What is expected –
Your answer must consist only of the lines from the start of the entries through the line that holds "More information about", copied exactly, with no pictures.

Source data –
>>>>

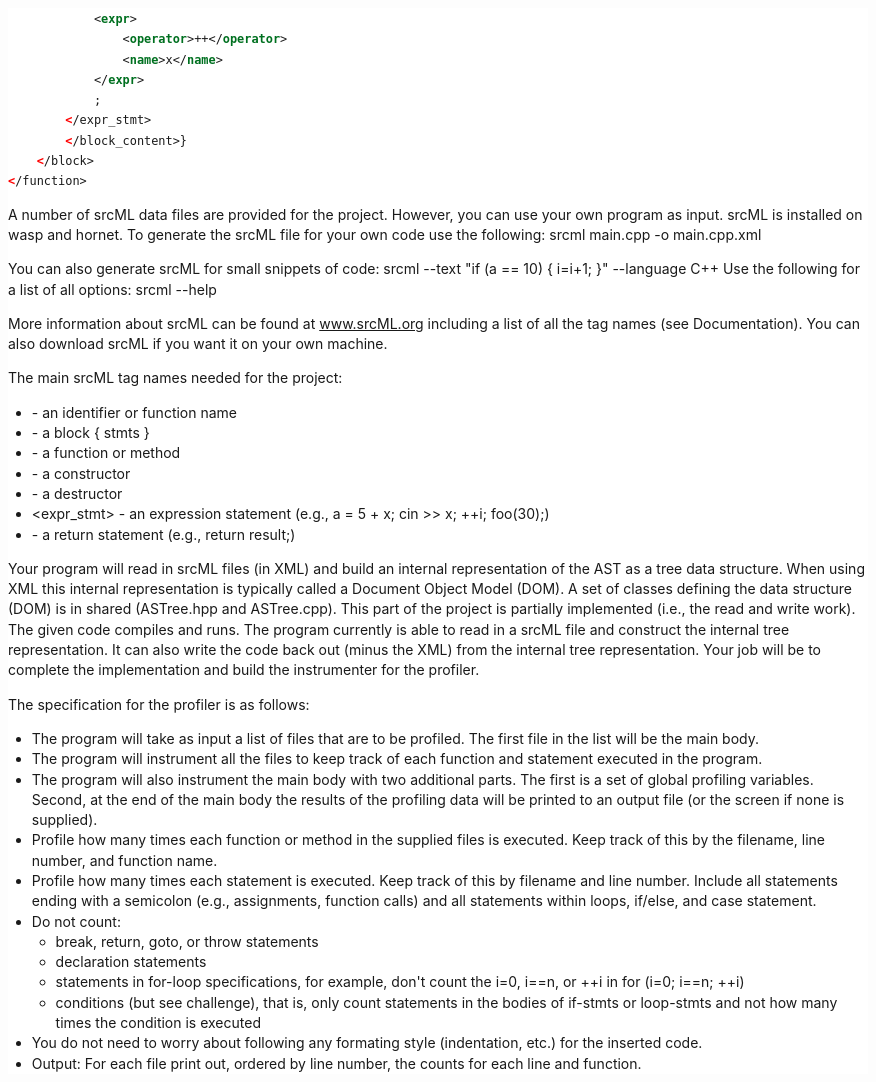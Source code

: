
 ```xml
            <expr>
                <operator>++</operator>
                <name>x</name>
            </expr>
            ;
        </expr_stmt>
        </block_content>}
    </block>
</function>
```


A number of srcML data files are provided for the project. However, you can use your own program as input. srcML is installed on wasp and hornet. To generate the srcML file for your own code use the following:
srcml main.cpp -o main.cpp.xml

You can also generate srcML for small snippets of code:
srcml --text "if (a == 10) { i=i+1; }" --language C++
Use the following for a list of all options:
srcml --help

More information about srcML can be found at www.srcML.org including a list of all the tag names (see Documentation). You can also download srcML if you want it on your own machine.

The main srcML tag names needed for the project:
- <name> - an identifier or function name
- <block> - a block { stmts }
- <function> - a function or method
- <constructor> - a constructor
- <destructor> - a destructor
- <expr_stmt> - an expression statement (e.g., a = 5 + x; cin >> x; ++i; foo(30);)
- <return> - a return statement (e.g., return result;)

Your program will read in srcML files (in XML) and build an internal representation of the AST as a tree data structure. When using XML this internal representation is typically called a Document Object Model (DOM). A set of classes defining the data structure (DOM) is in shared (ASTree.hpp and ASTree.cpp). This part of the project is partially implemented (i.e., the read and write work). The given code compiles and runs. The program currently is able to read in a srcML file and construct the internal tree representation. It can also write the code back out (minus the XML) from the internal tree representation. Your job will be to complete the implementation and build the instrumenter for the profiler.

The specification for the profiler is as follows:
- The program will take as input a list of files that are to be profiled. The first file in the list will be the main body.
- The program will instrument all the files to keep track of each function and statement executed in the program.
- The program will also instrument the main body with two additional parts. The first is a set of global profiling variables. Second, at the end of the main body the results of the profiling data will be printed to an output file (or the screen if none is supplied).
- Profile how many times each function or method in the supplied files is executed. Keep track of this by the filename, line number, and function name.
- Profile how many times each statement is executed. Keep track of this by filename and line number. Include all statements ending with a semicolon (e.g., assignments, function calls) and all statements within loops, if/else, and case statement.
- Do not count:
  - break, return, goto, or throw statements
  - declaration statements
  - statements in for-loop specifications, for example, don't count the i=0, i==n, or ++i in for (i=0; i==n; ++i)
  - conditions (but see challenge), that is, only count statements in the bodies of if-stmts or loop-stmts and not how many times the condition is executed
- You do not need to worry about following any formating style (indentation, etc.) for the inserted code.
- Output: For each file print out, ordered by line number, the counts for each line and function.
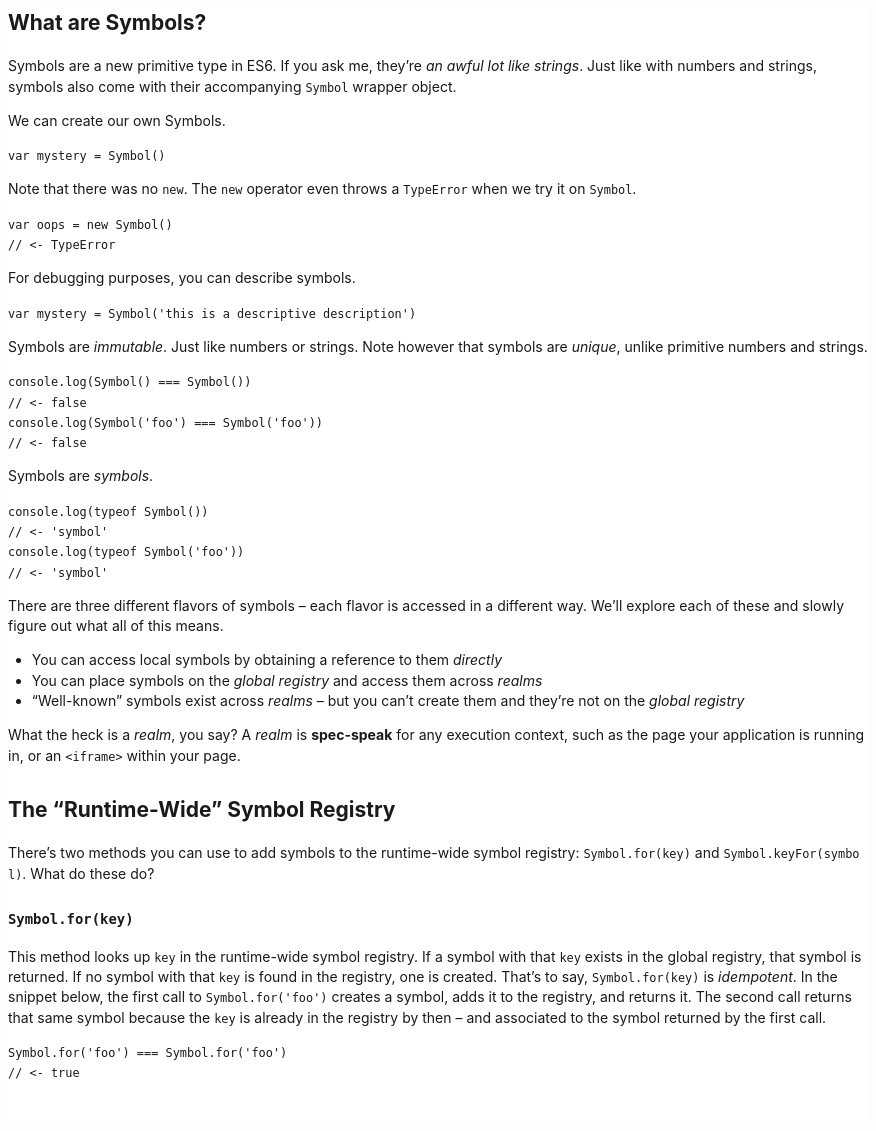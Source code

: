 <div><h2 id="what-are-symbols">What are Symbols?</h2> <p>Symbols are a new primitive type in ES6. If you ask me, they&#x2019;re <em>an awful lot like strings</em>. Just like with numbers and strings, symbols also come with their accompanying <code class="md-code md-code-inline">Symbol</code> wrapper object.</p> <p>We can create our own Symbols.</p> <pre class="md-code-block"><code class="md-code md-lang-javascript"><span class="md-code-keyword">var</span> mystery = Symbol()
</code></pre> <p>Note that there was no <code class="md-code md-code-inline">new</code>. The <code class="md-code md-code-inline">new</code> operator even throws a <code class="md-code md-code-inline">TypeError</code> when we try it on <code class="md-code md-code-inline">Symbol</code>.</p> <pre class="md-code-block"><code class="md-code md-lang-javascript"><span class="md-code-keyword">var</span> oops = <span class="md-code-keyword">new</span> Symbol()
<span class="md-code-comment">// &lt;- TypeError</span>
</code></pre> <p>For debugging purposes, you can describe symbols.</p> <pre class="md-code-block"><code class="md-code md-lang-javascript"><span class="md-code-keyword">var</span> mystery = Symbol(<span class="md-code-string">&apos;this is a descriptive description&apos;</span>)
</code></pre> <p>Symbols are <em>immutable</em>. Just like numbers or strings. Note however that symbols are <em>unique</em>, unlike primitive numbers and strings.</p> <pre class="md-code-block"><code class="md-code md-lang-javascript"><span class="md-code-built_in">console</span>.log(Symbol() === Symbol())
<span class="md-code-comment">// &lt;- false</span>
<span class="md-code-built_in">console</span>.log(Symbol(<span class="md-code-string">&apos;foo&apos;</span>) === Symbol(<span class="md-code-string">&apos;foo&apos;</span>))
<span class="md-code-comment">// &lt;- false</span>
</code></pre> <p>Symbols are <em>symbols</em>.</p> <pre class="md-code-block"><code class="md-code md-lang-javascript"><span class="md-code-built_in">console</span>.log(<span class="md-code-keyword">typeof</span> Symbol())
<span class="md-code-comment">// &lt;- &apos;symbol&apos;</span>
<span class="md-code-built_in">console</span>.log(<span class="md-code-keyword">typeof</span> Symbol(<span class="md-code-string">&apos;foo&apos;</span>))
<span class="md-code-comment">// &lt;- &apos;symbol&apos;</span>
</code></pre> <p>There are three different flavors of symbols &#x2013; each flavor is accessed in a different way. We&#x2019;ll explore each of these and slowly figure out what all of this means.</p> <ul> <li>You can access local symbols by obtaining a reference to them <em>directly</em></li> <li>You can place symbols on the <em>global registry</em> and access them across <em>realms</em></li> <li>&#x201C;Well-known&#x201D; symbols exist across <em>realms</em> &#x2013; but you can&#x2019;t create them and they&#x2019;re not on the <em>global registry</em></li> </ul> <p>What the heck is a <em>realm</em>, you say? A <em>realm</em> is <strong>spec-speak</strong> for any execution context, such as the page your application is running in, or an <code class="md-code md-code-inline">&lt;iframe&gt;</code> within your page.</p> <h2 id="the-runtime-wide-symbol-registry">The &#x201C;Runtime-Wide&#x201D; Symbol Registry</h2> <p>There&#x2019;s two methods you can use to add symbols to the runtime-wide symbol registry: <code class="md-code md-code-inline">Symbol.for(key)</code> and <code class="md-code md-code-inline">Symbol.keyFor(symbol)</code>. What do these do?</p> <h3 id="symbolfor-key"><code class="md-code md-code-inline">Symbol.for(key)</code></h3> <p>This method looks up <code class="md-code md-code-inline">key</code> in the runtime-wide symbol registry. If a symbol with that <code class="md-code md-code-inline">key</code> exists in the global registry, that symbol is returned. If no symbol with that <code class="md-code md-code-inline">key</code> is found in the registry, one is created. That&#x2019;s to say, <code class="md-code md-code-inline">Symbol.for(key)</code> is <em>idempotent</em>. In the snippet below, the first call to <code class="md-code md-code-inline">Symbol.for(&apos;foo&apos;)</code> creates a symbol, adds it to the registry, and returns it. The second call returns that same symbol because the <code class="md-code md-code-inline">key</code> is already in the registry by then &#x2013; and associated to the symbol returned by the first call.</p> <pre class="md-code-block"><code class="md-code md-lang-javascript">Symbol.for(<span class="md-code-string">&apos;foo&apos;</span>) === Symbol.for(<span class="md-code-string">&apos;foo&apos;</span>)
<span class="md-code-comment">// &lt;- true</span>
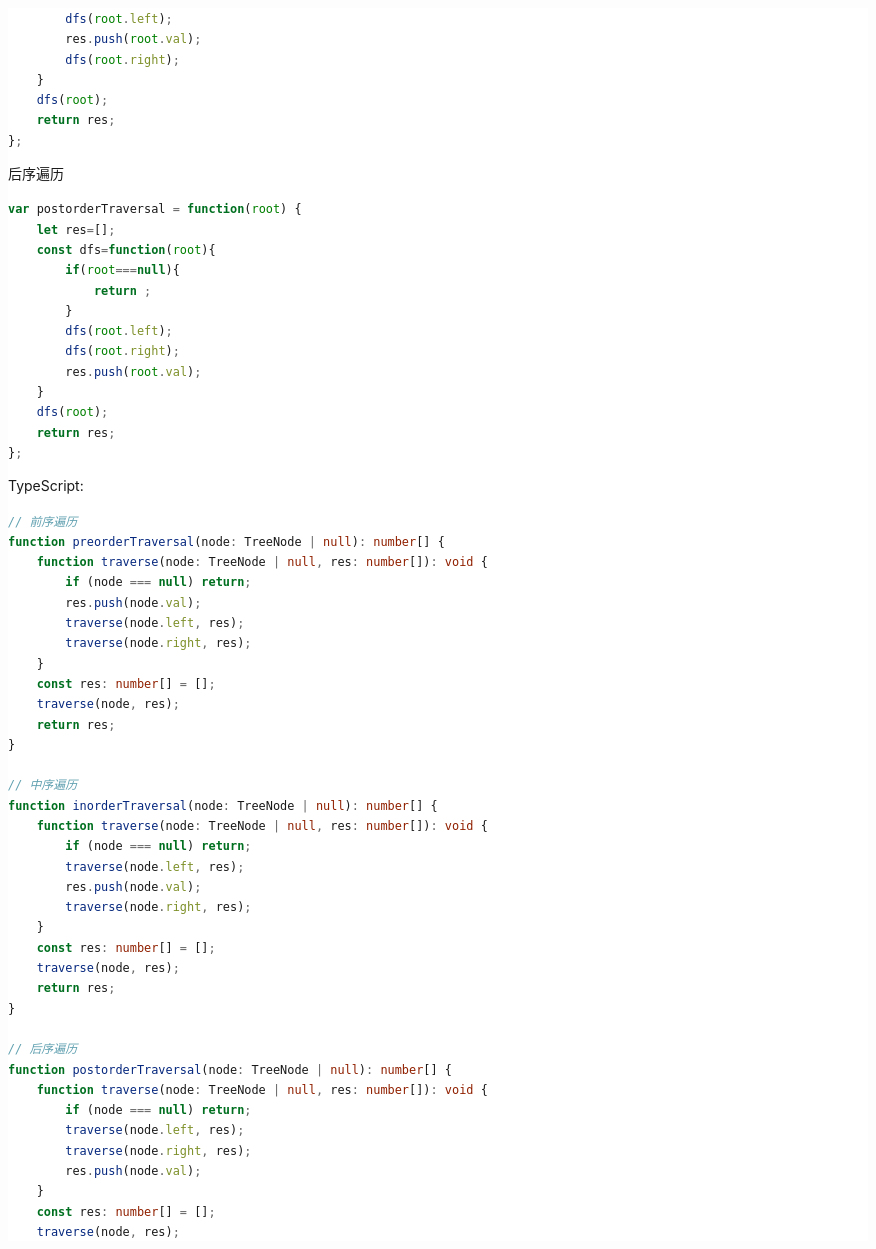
 ```javascript
        dfs(root.left);
        res.push(root.val);
        dfs(root.right);
    }
    dfs(root);
    return res;
};
```

后序遍历
```javascript
var postorderTraversal = function(root) {
    let res=[];
    const dfs=function(root){
        if(root===null){
            return ;
        }
        dfs(root.left);
        dfs(root.right);
        res.push(root.val);
    }
    dfs(root);
    return res;
};
```

TypeScript:

```typescript
// 前序遍历
function preorderTraversal(node: TreeNode | null): number[] {
    function traverse(node: TreeNode | null, res: number[]): void {
        if (node === null) return;
        res.push(node.val);
        traverse(node.left, res);
        traverse(node.right, res);
    }
    const res: number[] = [];
    traverse(node, res);
    return res;
}

// 中序遍历
function inorderTraversal(node: TreeNode | null): number[] {
    function traverse(node: TreeNode | null, res: number[]): void {
        if (node === null) return;
        traverse(node.left, res);
        res.push(node.val);
        traverse(node.right, res);
    }
    const res: number[] = [];
    traverse(node, res);
    return res;
}

// 后序遍历
function postorderTraversal(node: TreeNode | null): number[] {
    function traverse(node: TreeNode | null, res: number[]): void {
        if (node === null) return;
        traverse(node.left, res);
        traverse(node.right, res);
        res.push(node.val);
    }
    const res: number[] = [];
    traverse(node, res);
```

<<<<

Reply to the exercise –
Source code

:
 ```xml
            <expr>
                <operator>++</operator>
                <name>x</name>
            </expr>
            ;
        </expr_stmt>
        </block_content>}
    </block>
</function>
```


A number of srcML data files are provided for the project. However, you can use your own program as input. srcML is installed on wasp and hornet. To generate the srcML file for your own code use the following:
srcml main.cpp -o main.cpp.xml

You can also generate srcML for small snippets of code:
srcml --text "if (a == 10) { i=i+1; }" --language C++
Use the following for a list of all options:
srcml --help

More information about srcML can be found at www.srcML.org including a list of all the tag names (see Documentation). You can also download srcML if you want it on your own machine.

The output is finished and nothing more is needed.